Tove Danovich: Researchers like to say that friendship is a result of proximity and time spent together. When I brought my chicks home for the first time, they spent their first month in a plastic storage tote in the bathroom ten feet from my office. I went in there a lot. Not just because I was responsible for keeping them alive but because watching an animal learn and become who they are as adults is really addictive and fascinating. Chicks grow so fast that it seemed like they were doing something new every day and I didn’t want to miss it. One of the first delights was when I let them out in the backyard for the first time. My chick Betty found an earwig and started cheeping and running around with it hanging out of her mouth. This prompted the others to run after her and try to grab it. It was like watching a game of chicken football. Betty could have munched it down in secret, but instead she announced that she had this prize and incited the others to run after her. Why? I have no idea. But it’s so much fun to watch and chickens do it all the time, especially when young. 

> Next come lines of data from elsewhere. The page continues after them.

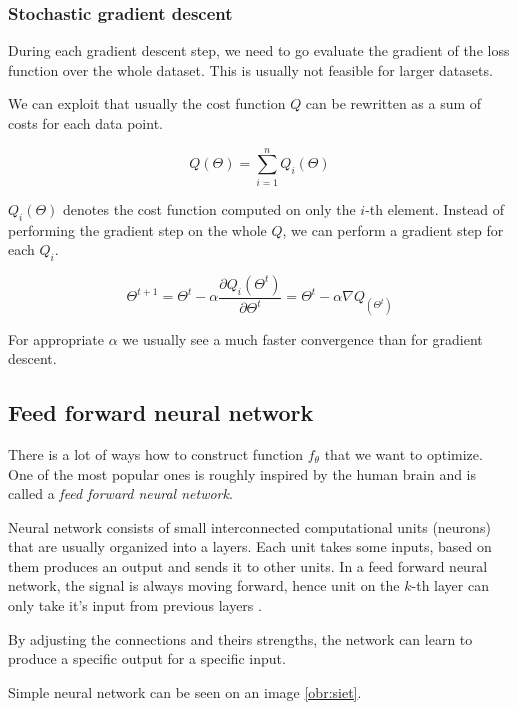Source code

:         
        \subsubsection{Stochastic gradient descent}
        
        During each gradient descent step, we need to go evaluate the gradient of the loss function over the whole dataset.
        This is usually not feasible for larger datasets. 
        
        We can exploit that usually the cost function $Q$ can be rewritten as a sum of costs for each data point.
        
        $$Q(\Theta) = \sum_{i=1}^n Q_i(\Theta)$$
        
        $Q_i(\Theta)$ denotes the cost function computed on only the $i$-th element. 
        Instead of performing the gradient step on the whole $Q$, 
        we can perform a gradient step for each $Q_i$. 

        $$\Theta^{t+1} = \Theta^t - \alpha \frac{\partial Q_i(\Theta^t)}{\partial \Theta^t} = \Theta^t - \alpha \nabla Q_(\Theta^t)$$
        
        For appropriate $\alpha$ we usually see a much faster convergence than for gradient descent.
        
        
        \subsection{Feed forward neural network}
        There is a lot of ways how to construct function $f_\theta$ that we want to optimize. 
        One of the most popular ones is roughly inspired by the human brain and is called a \textit{feed forward neural network}.
        
        Neural network consists of small interconnected computational units (neurons) that are usually organized into a layers.
        Each unit takes some inputs, based on them produces an output and sends it to other units. 
        In a feed forward neural network, the signal is always moving forward,
        hence unit on the $k$-th layer can only take it's input from previous layers \cite{Goodfellow-et-al-2016}.
        
        By adjusting the connections and theirs strengths, the network can learn to produce a specific output for a specific input.
        
        Simple neural network can be seen on an image \ref{obr:siet}.
        
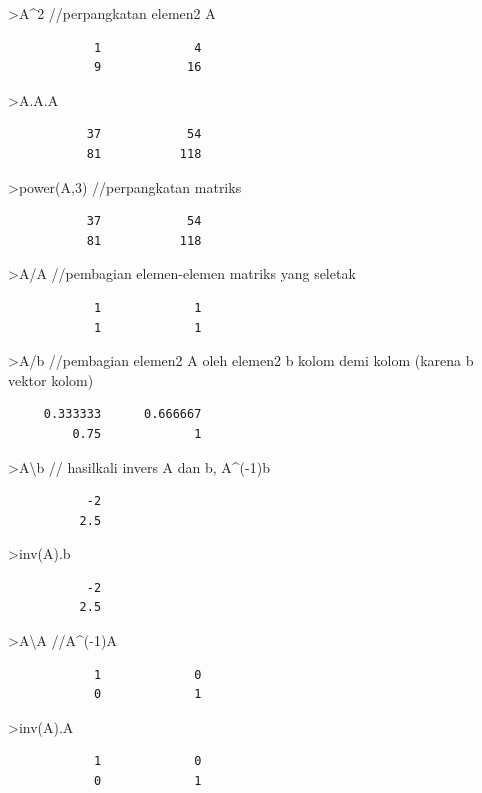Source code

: \documentclass[
]{book}
\begin{document}
\textgreater A\^{}2 //perpangkatan elemen2 A

\begin{verbatim}
            1             4 
            9            16 
\end{verbatim}

\textgreater A.A.A

\begin{verbatim}
           37            54 
           81           118 
\end{verbatim}

\textgreater power(A,3) //perpangkatan matriks

\begin{verbatim}
           37            54 
           81           118 
\end{verbatim}

\textgreater A/A //pembagian elemen-elemen matriks yang seletak

\begin{verbatim}
            1             1 
            1             1 
\end{verbatim}

\textgreater A/b //pembagian elemen2 A oleh elemen2 b kolom demi kolom (karena b vektor kolom)

\begin{verbatim}
     0.333333      0.666667 
         0.75             1 
\end{verbatim}

\textgreater A\textbackslash b // hasilkali invers A dan b, A\^{}(-1)b

\begin{verbatim}
           -2 
          2.5 
\end{verbatim}

\textgreater inv(A).b

\begin{verbatim}
           -2 
          2.5 
\end{verbatim}

\textgreater A\textbackslash A //A\^{}(-1)A

\begin{verbatim}
            1             0 
            0             1 
\end{verbatim}

\textgreater inv(A).A

\begin{verbatim}
            1             0 
            0             1 
\end{verbatim}
\end{document}
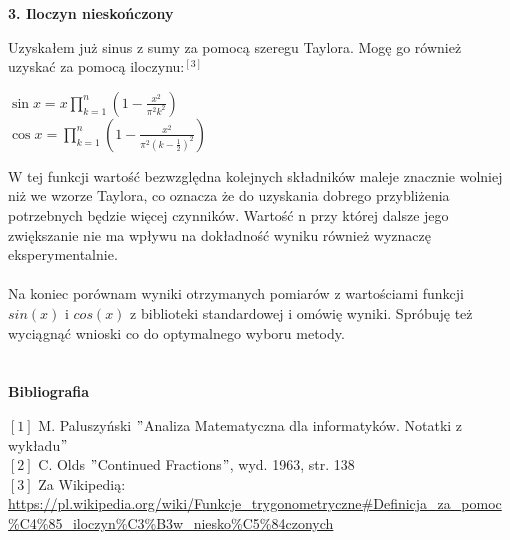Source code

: \documentclass[a4paper]{article}
\begin{document}
\textbf{3. Iloczyn nieskończony}

Uzyskałem już sinus z sumy za pomocą szeregu Taylora. Mogę go również uzyskać za pomocą iloczynu:$^{[3]}$
\begin{center}
\large
$\sin x=x\prod _{{k=1}}^{n}\left(1-{\tfrac  {x^{2}}{\pi ^{2}k^{2}}}\right)$\\
$\cos x=\prod _{{k=1}}^{n}\left(1-{\tfrac  {x^{2}}{\pi ^{2}(k-{\frac  {1}{2}})^{2}}}\right)$
\end{center}
W tej funkcji wartość bezwzględna kolejnych składników maleje znacznie wolniej niż we wzorze Taylora, co oznacza że do uzyskania dobrego przybliżenia potrzebnych będzie więcej czynników. Wartość n przy której dalsze jego zwiększanie nie ma wpływu na dokładność wyniku również wyznaczę eksperymentalnie.\\\\
Na koniec porównam wyniki otrzymanych pomiarów z wartościami funkcji $sin(x)$ i $cos(x)$ z biblioteki standardowej i omówię wyniki. Spróbuję też wyciągnąć wnioski co do optymalnego wyboru metody.\\\\\\

\large
\textbf{Bibliografia}

\normalsize
$[1]$ M. Paluszyński $"$Analiza Matematyczna dla informatyków. Notatki z wykładu$"$\\
$[2]$ C. Olds $"$Continued Fractions$"$, wyd. 1963, str. 138\\
$[3]$ Za Wikipedią: \url{https://pl.wikipedia.org/wiki/Funkcje_trygonometryczne#Definicja_za_pomoc%C4%85_iloczyn%C3%B3w_niesko%C5%84czonych}
\end{document}
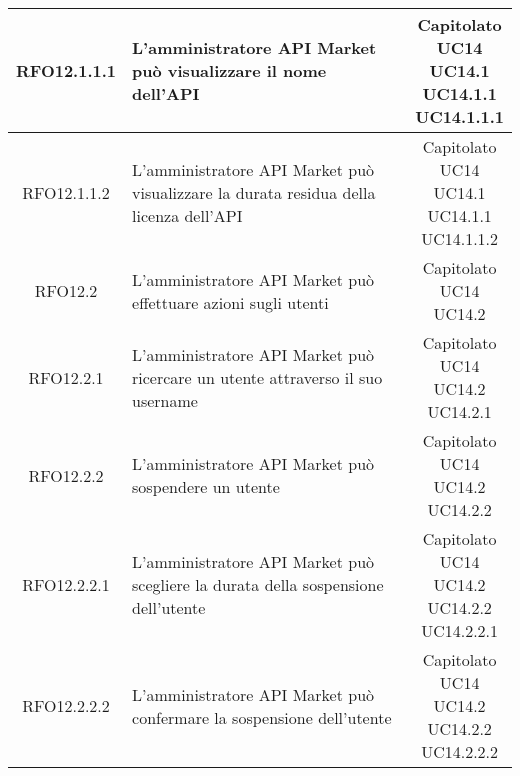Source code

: \begin{longtable}{|c|p{8cm}|c|}
\hypertarget{RFO12.1.1.1}{RFO12.1.1.1} & L'amministratore API Market può visualizzare il nome dell'API & \makecell*{Capitolato\\UC14\\UC14.1\\UC14.1.1\\UC14.1.1.1} \\
\hline

\hypertarget{RFO12.1.1.2}{RFO12.1.1.2} & L'amministratore API Market può visualizzare la durata residua della licenza dell'API & \makecell*{Capitolato\\UC14\\UC14.1\\UC14.1.1\\UC14.1.1.2} \\
\hline

\hypertarget{RFO12.2}{RFO12.2} & L'amministratore API Market può effettuare azioni sugli utenti & \makecell*{Capitolato\\UC14\\UC14.2} \\
\hline

\hypertarget{RFO12.2.1}{RFO12.2.1} & L'amministratore API Market può ricercare un utente attraverso il suo username & \makecell*{Capitolato\\UC14\\UC14.2\\UC14.2.1} \\
\hline

\hypertarget{RFO12.2.2}{RFO12.2.2} & L'amministratore API Market può sospendere un utente & \makecell*{Capitolato\\UC14\\UC14.2\\UC14.2.2} \\
\hline

\hypertarget{RFO12.2.2.1}{RFO12.2.2.1} & L'amministratore API Market può scegliere la durata della sospensione dell'utente & \makecell*{Capitolato\\UC14\\UC14.2\\UC14.2.2\\UC14.2.2.1} \\
\hline

\hypertarget{RFO12.2.2.2}{RFO12.2.2.2} & L'amministratore API Market può confermare la sospensione dell'utente & \makecell*{Capitolato\\UC14\\UC14.2\\UC14.2.2\\UC14.2.2.2} \\
\hline


\end{longtable}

Before I got chickens, I liked them but I don’t think I was curious about them. To be curious about someone or something is to recognize that there’s more to them than meets the eye and that, perhaps, there are things about them that might always be unknowable! As I got to know more about my flock as individuals and chickens as a species, I couldn’t help but fall in love.  

 

Porchlight Book Company: It is quite surprising how most people know nothing about the animals we receive most of our products from; cows, pigs, horses, and chickens. I myself never thought about how cows need to be pregnant in order to provide milk....it makes complete sense...just never put it together. What can consumers do to start reconnecting to the natural world and the origins of their everyday products?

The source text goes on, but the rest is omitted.